No, it’s just rocking, and stream of consciousness wry observations and tumbling landscapes of geometry behind her.
With a couple of EPs and one new album this year, Barnett has a lot of strong songs to choose from but stuck largely to the same setlist she had played the night before, dominated by material from spring’s Sometimes I Sit and Think and Sometimes I Just Sit, but including terrific earlier songs that got her initial attention, “Avant Gardener,” about a health issue during a heatwave, and “History Eraser,” her final encore song.
Holding her righthanded electric upside-down and backward, the way the similarly left-handed Jimi Hendrix did, she splayed her fingers into commanding chords. But it was more complex than it looked, as she was holding down the entire guitar sound for a trio that otherwise included Dave Mudie on drums and Bones Sloane on bass, a couple of bearded guys who kept the rhythm locked down.
Barnett doesn’t hold her guitar down and away from her body, but in tight so her shoulder is up. The shrug fits her funny, offhand comments in her songs. Her mid length brunette hair with bangs helped invite comparisons to Suzi Quatro, the Detroit rocker who also played Leather Tuscadero on Happy Days, an association Barnett might enjoy.
If she is carrying a banner, though, it’s not for gender advancements in rock, but for Aussie rock in general. The band took to the stage to the recorded sound of Midnight Oil’s baroque guitar intro to “Short Memory,” and in the encore, when she played solo for the only time in the set, covered “Heavy Heart,” the 1998 track by the Sydney band You Am I. That showed a couple of different sides to her all at once: that she could sing a ballad prettily if she wanted and also convincingly fingerpick her guitar if she so chose.
But this was not her general path. So the more telling cover was the Breeders’ “Cannonball,” which exuded the heaviness, simplicity, and deadpan charm she shares with Kim Deal.

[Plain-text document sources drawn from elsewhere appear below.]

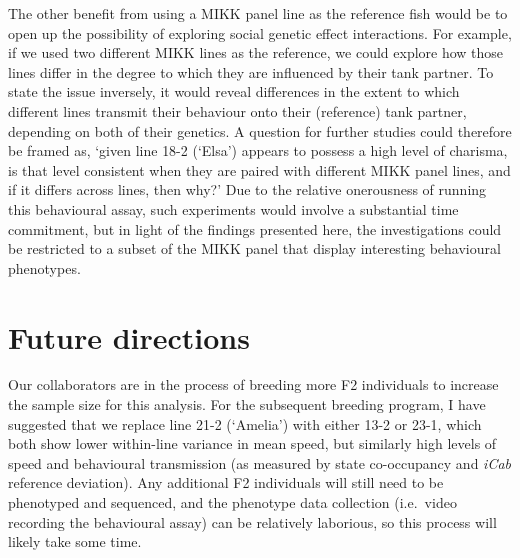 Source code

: \documentclass[
]{book}
\begin{document}
The other benefit from using a MIKK panel line as the reference fish would be to open up the possibility of exploring social genetic effect interactions. For example, if we used two different MIKK lines as the reference, we could explore how those lines differ in the degree to which they are influenced by their tank partner. To state the issue inversely, it would reveal differences in the extent to which different lines transmit their behaviour onto their (reference) tank partner, depending on both of their genetics. A question for further studies could therefore be framed as, `given line \textcolor{18-2 (‘Elsa’)_FF66A6}{18-2 (‘Elsa’)} appears to possess a high level of charisma, is that level consistent when they are paired with different MIKK panel lines, and if it differs across lines, then why?' Due to the relative onerousness of running this behavioural assay, such experiments would involve a substantial time commitment, but in light of the findings presented here, the investigations could be restricted to a subset of the MIKK panel that display interesting behavioural phenotypes.

\hypertarget{future-directions}{%
\section{Future directions}\label{future-directions}}

Our collaborators are in the process of breeding more F2 individuals to increase the sample size for this analysis. For the subsequent breeding program, I have suggested that we replace line \textcolor{21-2 (‘Amelia’)_49B500}{21-2 (‘Amelia’)} with either \textcolor{13-2_F57A5F}{13-2} or \textcolor{23-1_AFA200}{23-1}, which both show lower within-line variance in mean speed, but similarly high levels of speed and behavioural transmission (as measured by state co-occupancy and \emph{\textcolor{iCab_424B4D}{iCab}} reference deviation). Any additional F2 individuals will still need to be phenotyped and sequenced, and the phenotype data collection (i.e.~video recording the behavioural assay) can be relatively laborious, so this process will likely take some time.
\end{document}
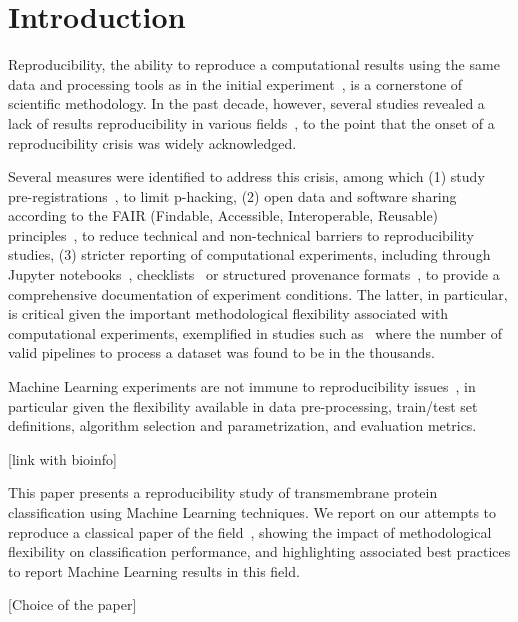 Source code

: \section {Introduction}


Reproducibility, the ability to reproduce a computational results using the
same data and processing tools as in the initial experiment~\cite{peng}, is
a cornerstone of scientific methodology. In the past decade, however,
several studies revealed a lack of results reproducibility in various
fields~\cite{xxx, narps}, to the point that the onset of a reproducibility crisis
was widely acknowledged. 

Several measures were identified to address this crisis, among which (1)
study pre-registrations~\cite{cortexguy}, to limit  p-hacking, (2) open
data and software sharing according to the FAIR (Findable, Accessible,
Interoperable, Reusable) principles~\cite{fair,stodden}, to reduce
technical and non-technical barriers to reproducibility studies, (3)
stricter reporting of computational experiments, including through Jupyter
notebooks~\cite{xxx}, checklists~\cite{cobidas, pineau} or structured
provenance formats~\cite{xxx}, to provide a comprehensive documentation of
experiment conditions. The latter, in particular, is critical given the
important methodological flexibility associated with computational
experiments, exemplified in studies such as~\cite{carp} where the number of
valid pipelines to process a dataset was found to be in the thousands.

Machine Learning experiments are not immune to reproducibility
issues~\cite{overview}, in particular given the flexibility available in
data pre-processing, train/test set definitions, algorithm selection and
parametrization, and evaluation metrics. 

[link with bioinfo]

This paper presents a reproducibility study of transmembrane protein
classification using Machine Learning techniques. We report on our attempts
to reproduce a classical paper of the field~\cite{ref}, showing the impact
of methodological flexibility on classification performance, and
highlighting associated best practices to report Machine Learning results
in this field.  

[Choice of the paper]


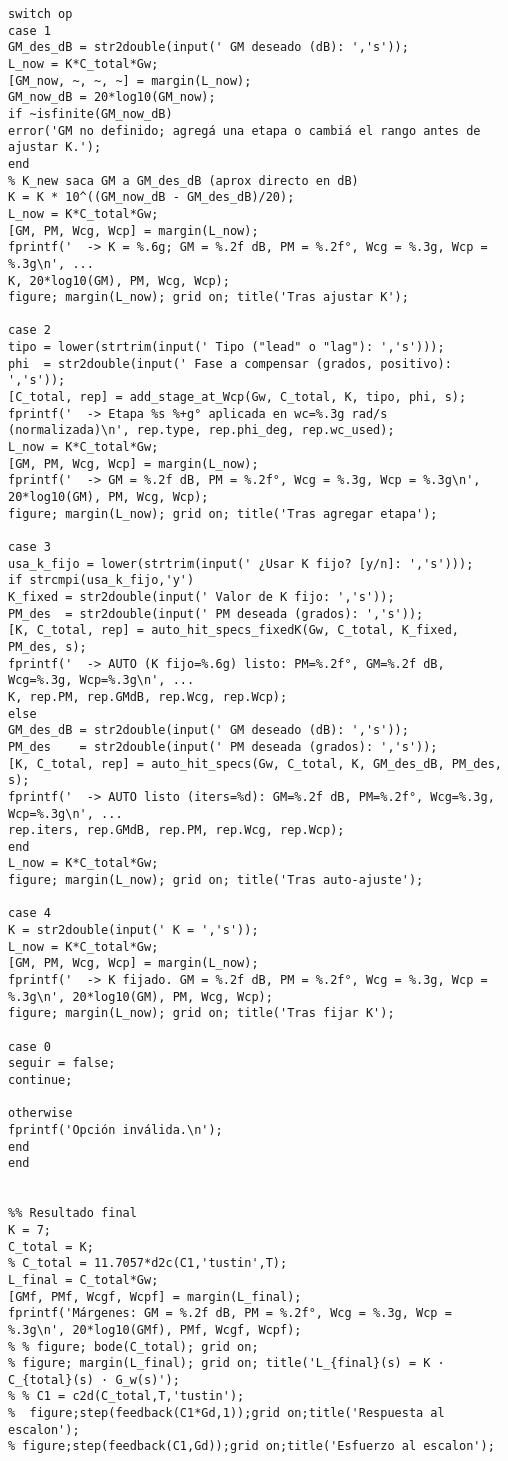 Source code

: \begin{lstlisting}[style=matlabstyle,caption={Hoja cálculos utilizada para el diseño de los compensadores.},label={matlab:hojaDeCalculos}]
switch op
case 1
GM_des_dB = str2double(input(' GM deseado (dB): ','s'));
L_now = K*C_total*Gw;
[GM_now, ~, ~, ~] = margin(L_now);
GM_now_dB = 20*log10(GM_now);
if ~isfinite(GM_now_dB)
error('GM no definido; agregá una etapa o cambiá el rango antes de ajustar K.');
end
% K_new saca GM a GM_des_dB (aprox directo en dB)
K = K * 10^((GM_now_dB - GM_des_dB)/20);
L_now = K*C_total*Gw;
[GM, PM, Wcg, Wcp] = margin(L_now);
fprintf('  -> K = %.6g; GM = %.2f dB, PM = %.2f°, Wcg = %.3g, Wcp = %.3g\n', ...
K, 20*log10(GM), PM, Wcg, Wcp);
figure; margin(L_now); grid on; title('Tras ajustar K');

case 2
tipo = lower(strtrim(input(' Tipo ("lead" o "lag"): ','s')));
phi  = str2double(input(' Fase a compensar (grados, positivo): ','s'));
[C_total, rep] = add_stage_at_Wcp(Gw, C_total, K, tipo, phi, s);
fprintf('  -> Etapa %s %+g° aplicada en wc=%.3g rad/s (normalizada)\n', rep.type, rep.phi_deg, rep.wc_used);
L_now = K*C_total*Gw;
[GM, PM, Wcg, Wcp] = margin(L_now);
fprintf('  -> GM = %.2f dB, PM = %.2f°, Wcg = %.3g, Wcp = %.3g\n', 20*log10(GM), PM, Wcg, Wcp);
figure; margin(L_now); grid on; title('Tras agregar etapa');

case 3
usa_k_fijo = lower(strtrim(input(' ¿Usar K fijo? [y/n]: ','s')));
if strcmpi(usa_k_fijo,'y')
K_fixed = str2double(input(' Valor de K fijo: ','s'));
PM_des  = str2double(input(' PM deseada (grados): ','s'));
[K, C_total, rep] = auto_hit_specs_fixedK(Gw, C_total, K_fixed, PM_des, s);
fprintf('  -> AUTO (K fijo=%.6g) listo: PM=%.2f°, GM=%.2f dB, Wcg=%.3g, Wcp=%.3g\n', ...
K, rep.PM, rep.GMdB, rep.Wcg, rep.Wcp);
else
GM_des_dB = str2double(input(' GM deseado (dB): ','s'));
PM_des    = str2double(input(' PM deseada (grados): ','s'));
[K, C_total, rep] = auto_hit_specs(Gw, C_total, K, GM_des_dB, PM_des, s);
fprintf('  -> AUTO listo (iters=%d): GM=%.2f dB, PM=%.2f°, Wcg=%.3g, Wcp=%.3g\n', ...
rep.iters, rep.GMdB, rep.PM, rep.Wcg, rep.Wcp);
end
L_now = K*C_total*Gw;
figure; margin(L_now); grid on; title('Tras auto-ajuste');

case 4
K = str2double(input(' K = ','s'));
L_now = K*C_total*Gw;
[GM, PM, Wcg, Wcp] = margin(L_now);
fprintf('  -> K fijado. GM = %.2f dB, PM = %.2f°, Wcg = %.3g, Wcp = %.3g\n', 20*log10(GM), PM, Wcg, Wcp);
figure; margin(L_now); grid on; title('Tras fijar K');

case 0
seguir = false;
continue;

otherwise
fprintf('Opción inválida.\n');
end
end


%% Resultado final
K = 7;
C_total = K;
% C_total = 11.7057*d2c(C1,'tustin',T);
L_final = C_total*Gw;
[GMf, PMf, Wcgf, Wcpf] = margin(L_final);
fprintf('Márgenes: GM = %.2f dB, PM = %.2f°, Wcg = %.3g, Wcp = %.3g\n', 20*log10(GMf), PMf, Wcgf, Wcpf);
% % figure; bode(C_total); grid on;
% figure; margin(L_final); grid on; title('L_{final}(s) = K · C_{total}(s) · G_w(s)');
% % C1 = c2d(C_total,T,'tustin');
%  figure;step(feedback(C1*Gd,1));grid on;title('Respuesta al escalon');
% figure;step(feedback(C1,Gd));grid on;title('Esfuerzo al escalon');




\end{lstlisting}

Many of Barnett’s songs, despite their outward simplicity, often have the depth of good short (very short) stories. In “Depreston,” she muses about moving out to the burbs and finds a place where someone died. Scraps of that woman’s life, and a shower handrail tell her story. Now the question is whether to tear the whole thing down.
In “Dead Fox,” she weighs the merits of organic vs. fruits with hidden pesticides and points to something larger in the chorus “If you can’t see me, I can’t see you,” the phrase from truck rear view mirrors she also uses to consider the roadkill on the highway. It’s one of the songs whose verses are spoken, in a way Lou Reed did on “Walk on the Wild Side,” and nearly as effective.
In “Elevator Operator,” which opened the show just as it opens the album, a man decides to ditch work, goes up to the top of a building and is mistaken for a suicide candidate. Actually, he says, he’s “just idling insignificantly. I come up here for perception and clarity. I like to imagine I’m playing Sim City.”
There’s more drive in her live shows than on her fine recordings, largely minus the occasional keyboard touches, or second guitar. And most of everything was upbeat, the big departure being the slow and snaky blues “Small Poppies,” which literally begins by watching the grass grow and later switches the reigning self-deprecation for acceptance at last: “I used to hate myself but now I think I’m alright.” Like everyone else, Courtney.
The opening band Chastity Belt might have been seen as a simpatico girl power booking, but that would only ignore history’s endless lineup of all-boy rock bands. As it is, they’re a four person group from Washington state, whose approach, as opposed to the opener, was more stuck in second gear—brooding, jangly mid-tempo songs with a steady beat whose songs can bite with feminist growl as in the opening “Drone,” about “just another man/trying to teach me something.”